Within the century, a combination of polar melting, carbon emissions, and ice-sheet collapses could cause chronic flooding to wipe out Miami — and as many as 670 coastal communities, including Cambridge, Massachusetts; Oakland, California; St. Petersburg, Florida; and four of the five boroughs of New York City, according to National Geographic.

In January, a report from the National Oceanic and Atmospheric Agencyhinted at the possibility of an "extreme" sea-level rise scenario that would support these predictions.

Research group Climate Central took the projections laid out in NOAA's report and created a plug-in for Google Earth that shows how catastrophic the damage would be if the flooding happened today. You can install it (directions here) and see anywhere in the US.

Here's what Miami might look like in the year 2100.
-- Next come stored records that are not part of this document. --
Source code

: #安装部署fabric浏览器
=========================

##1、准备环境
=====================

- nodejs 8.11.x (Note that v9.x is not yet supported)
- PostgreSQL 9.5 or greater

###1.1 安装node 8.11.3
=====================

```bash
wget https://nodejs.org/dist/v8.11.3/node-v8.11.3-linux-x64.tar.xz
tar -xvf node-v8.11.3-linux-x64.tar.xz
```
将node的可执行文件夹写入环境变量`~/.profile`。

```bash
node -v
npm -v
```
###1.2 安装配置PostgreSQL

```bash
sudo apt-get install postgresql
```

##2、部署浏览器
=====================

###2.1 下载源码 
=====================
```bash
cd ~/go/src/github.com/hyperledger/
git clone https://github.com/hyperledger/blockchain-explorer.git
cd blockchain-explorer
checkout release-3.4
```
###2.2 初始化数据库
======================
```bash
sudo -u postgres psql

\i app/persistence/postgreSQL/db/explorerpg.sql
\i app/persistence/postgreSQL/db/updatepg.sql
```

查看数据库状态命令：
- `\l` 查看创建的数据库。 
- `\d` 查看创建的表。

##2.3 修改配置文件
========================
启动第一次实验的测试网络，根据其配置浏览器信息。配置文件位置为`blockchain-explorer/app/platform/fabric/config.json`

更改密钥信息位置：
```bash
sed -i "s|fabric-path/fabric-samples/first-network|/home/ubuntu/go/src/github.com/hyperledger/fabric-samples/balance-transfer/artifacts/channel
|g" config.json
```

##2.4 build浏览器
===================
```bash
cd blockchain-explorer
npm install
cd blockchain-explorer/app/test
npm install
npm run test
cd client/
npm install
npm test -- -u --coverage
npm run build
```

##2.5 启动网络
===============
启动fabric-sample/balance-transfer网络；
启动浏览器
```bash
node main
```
This is what Miami Beach looks like today.

Google Earth/Climate Central

In the year 2100, you might need a rowboat to pass through it.

Google Earth/Climate Central

Climate Central's plugin for Google Earth shows a sea level rise of 10 to 12 feet, which would cause the Atlantic Ocean to wash over Miami and the Miami River to overflow.

Google Earth/Climate Central

Everyone that lives in Miami would need to evacuate long before.

Google Earth/Climate Central

In Miami-Dade County, 1.6 million square feet of office space and 1.8 million square feet of retail space was under construction in the second quarter of 2016, BBC reported.

Google Earth/Climate Central

Source: BBC


Those high-rises could have a different kind of ocean view by the end of the century.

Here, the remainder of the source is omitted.